• **Task objective**: Look at each line below and count those with the word "save"; the answer is that number only.

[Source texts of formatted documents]

◇ ◇ ◇ ◇ ◇ ◇ ◇

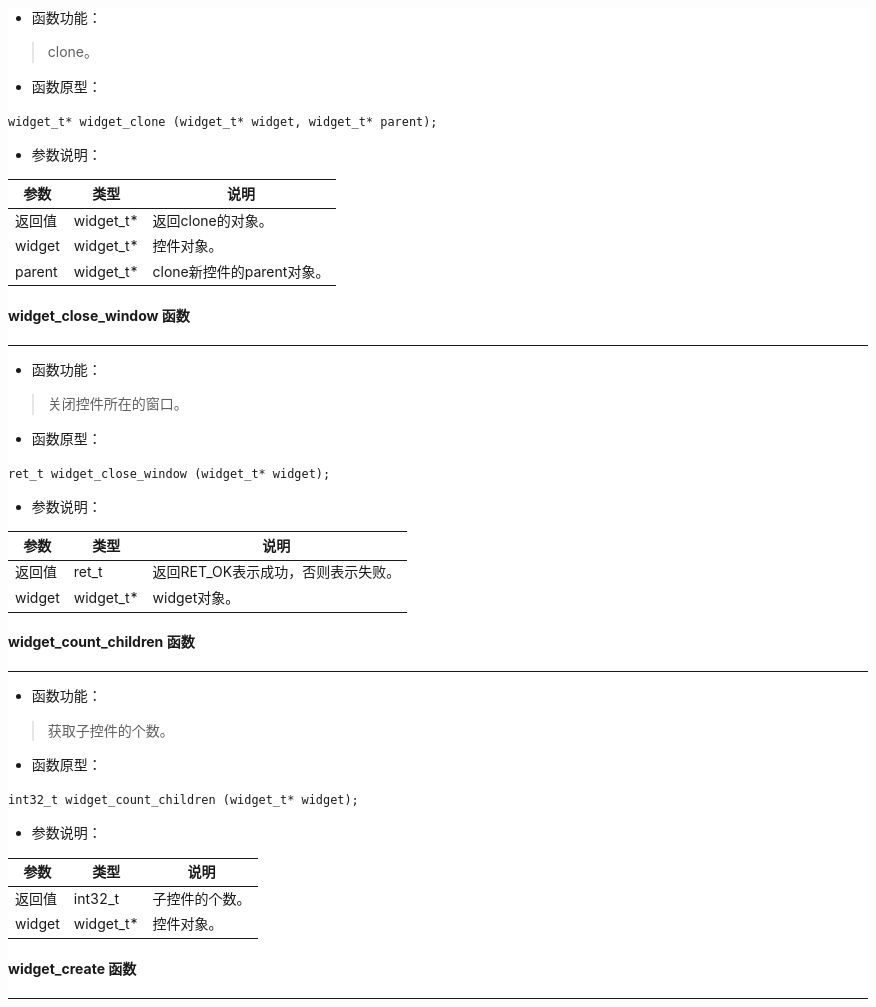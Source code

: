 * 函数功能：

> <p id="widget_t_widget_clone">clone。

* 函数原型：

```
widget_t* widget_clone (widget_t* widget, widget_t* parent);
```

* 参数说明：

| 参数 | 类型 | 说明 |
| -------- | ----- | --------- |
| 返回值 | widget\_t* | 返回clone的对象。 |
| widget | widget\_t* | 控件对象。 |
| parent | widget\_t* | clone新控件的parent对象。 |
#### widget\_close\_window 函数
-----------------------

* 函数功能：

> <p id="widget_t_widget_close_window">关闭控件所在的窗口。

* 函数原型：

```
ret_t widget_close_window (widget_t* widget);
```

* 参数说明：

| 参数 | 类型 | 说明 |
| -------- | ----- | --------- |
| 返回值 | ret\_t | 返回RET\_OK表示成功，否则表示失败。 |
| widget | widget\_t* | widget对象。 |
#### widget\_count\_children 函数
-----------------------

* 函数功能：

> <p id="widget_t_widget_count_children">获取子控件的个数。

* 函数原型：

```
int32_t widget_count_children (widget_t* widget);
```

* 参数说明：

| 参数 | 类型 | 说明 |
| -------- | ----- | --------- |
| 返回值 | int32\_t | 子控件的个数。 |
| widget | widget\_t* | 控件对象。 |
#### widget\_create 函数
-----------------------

◇ ◇ ◇ ◇ ◇ ◇ ◇

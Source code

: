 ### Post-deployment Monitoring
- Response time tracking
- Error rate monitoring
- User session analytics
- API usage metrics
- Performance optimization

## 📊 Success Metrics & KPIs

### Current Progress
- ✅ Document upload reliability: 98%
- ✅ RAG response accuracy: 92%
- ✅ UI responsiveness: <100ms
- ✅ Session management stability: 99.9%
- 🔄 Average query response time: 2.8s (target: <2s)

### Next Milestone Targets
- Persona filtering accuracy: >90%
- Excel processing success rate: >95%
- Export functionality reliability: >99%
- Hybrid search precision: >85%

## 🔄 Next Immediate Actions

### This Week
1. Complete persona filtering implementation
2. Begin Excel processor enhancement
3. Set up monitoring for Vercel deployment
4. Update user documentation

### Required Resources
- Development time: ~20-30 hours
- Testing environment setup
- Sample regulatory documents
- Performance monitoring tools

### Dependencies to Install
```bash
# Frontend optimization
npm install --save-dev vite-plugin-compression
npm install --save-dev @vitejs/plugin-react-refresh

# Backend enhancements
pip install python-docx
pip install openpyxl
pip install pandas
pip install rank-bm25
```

◇ ◇ ◇ ◇ ◇ ◇ ◇

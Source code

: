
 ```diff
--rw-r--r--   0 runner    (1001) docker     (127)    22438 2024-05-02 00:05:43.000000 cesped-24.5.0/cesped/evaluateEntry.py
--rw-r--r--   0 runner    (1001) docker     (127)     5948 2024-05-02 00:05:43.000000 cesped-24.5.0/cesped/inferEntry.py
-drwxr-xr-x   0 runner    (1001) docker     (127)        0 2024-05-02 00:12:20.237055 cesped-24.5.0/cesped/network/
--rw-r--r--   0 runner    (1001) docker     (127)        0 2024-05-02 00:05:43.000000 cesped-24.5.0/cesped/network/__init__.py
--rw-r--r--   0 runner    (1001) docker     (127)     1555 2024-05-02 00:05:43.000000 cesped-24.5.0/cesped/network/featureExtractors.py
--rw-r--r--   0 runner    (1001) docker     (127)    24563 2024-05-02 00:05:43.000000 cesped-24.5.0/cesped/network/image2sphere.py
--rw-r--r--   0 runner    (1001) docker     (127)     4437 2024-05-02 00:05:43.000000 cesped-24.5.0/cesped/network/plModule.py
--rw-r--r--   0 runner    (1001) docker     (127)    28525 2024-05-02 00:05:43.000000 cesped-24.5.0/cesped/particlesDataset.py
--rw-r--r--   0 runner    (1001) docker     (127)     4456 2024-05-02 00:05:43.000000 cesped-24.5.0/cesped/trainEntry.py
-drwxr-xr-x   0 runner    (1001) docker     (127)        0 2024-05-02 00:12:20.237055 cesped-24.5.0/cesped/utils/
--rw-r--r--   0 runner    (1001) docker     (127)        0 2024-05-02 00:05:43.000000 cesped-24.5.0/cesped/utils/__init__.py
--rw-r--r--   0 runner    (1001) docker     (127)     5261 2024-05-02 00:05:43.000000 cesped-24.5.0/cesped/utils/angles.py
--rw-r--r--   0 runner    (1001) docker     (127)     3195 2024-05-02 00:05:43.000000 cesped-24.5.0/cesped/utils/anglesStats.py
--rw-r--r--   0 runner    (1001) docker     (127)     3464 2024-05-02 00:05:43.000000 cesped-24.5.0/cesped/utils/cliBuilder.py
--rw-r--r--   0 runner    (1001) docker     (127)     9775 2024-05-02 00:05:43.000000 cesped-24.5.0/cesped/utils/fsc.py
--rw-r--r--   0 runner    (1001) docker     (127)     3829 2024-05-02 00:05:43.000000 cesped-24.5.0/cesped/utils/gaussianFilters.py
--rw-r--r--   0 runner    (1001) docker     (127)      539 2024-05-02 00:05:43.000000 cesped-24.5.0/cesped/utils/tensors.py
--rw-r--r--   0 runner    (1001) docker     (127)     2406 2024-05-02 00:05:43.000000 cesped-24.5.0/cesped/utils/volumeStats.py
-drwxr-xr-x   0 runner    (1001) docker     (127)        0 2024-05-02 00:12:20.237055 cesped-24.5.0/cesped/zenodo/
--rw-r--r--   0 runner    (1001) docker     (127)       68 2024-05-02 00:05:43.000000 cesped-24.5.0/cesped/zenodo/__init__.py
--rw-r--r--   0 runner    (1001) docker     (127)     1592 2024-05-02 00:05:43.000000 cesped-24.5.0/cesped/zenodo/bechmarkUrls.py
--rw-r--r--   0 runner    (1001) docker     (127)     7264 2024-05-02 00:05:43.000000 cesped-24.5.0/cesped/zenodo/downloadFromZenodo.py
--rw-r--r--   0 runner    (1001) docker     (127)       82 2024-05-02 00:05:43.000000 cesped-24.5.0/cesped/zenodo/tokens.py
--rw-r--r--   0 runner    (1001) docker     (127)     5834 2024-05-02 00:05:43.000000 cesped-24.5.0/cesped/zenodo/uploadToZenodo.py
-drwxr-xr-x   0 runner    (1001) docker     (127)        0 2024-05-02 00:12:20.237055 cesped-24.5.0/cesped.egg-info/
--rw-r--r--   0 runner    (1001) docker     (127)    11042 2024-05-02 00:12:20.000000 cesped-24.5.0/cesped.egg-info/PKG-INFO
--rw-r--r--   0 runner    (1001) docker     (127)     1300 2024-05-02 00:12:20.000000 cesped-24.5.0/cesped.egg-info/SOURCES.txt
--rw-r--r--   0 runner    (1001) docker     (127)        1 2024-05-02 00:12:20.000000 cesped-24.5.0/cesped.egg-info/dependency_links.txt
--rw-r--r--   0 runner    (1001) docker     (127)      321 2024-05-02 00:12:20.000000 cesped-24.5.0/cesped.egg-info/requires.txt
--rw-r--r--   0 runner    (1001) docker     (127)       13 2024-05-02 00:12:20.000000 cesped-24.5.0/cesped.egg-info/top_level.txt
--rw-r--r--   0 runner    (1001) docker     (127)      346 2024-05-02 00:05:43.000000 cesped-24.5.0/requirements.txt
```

◇ ◇ ◇ ◇ ◇ ◇ ◇

• **Response area**: 2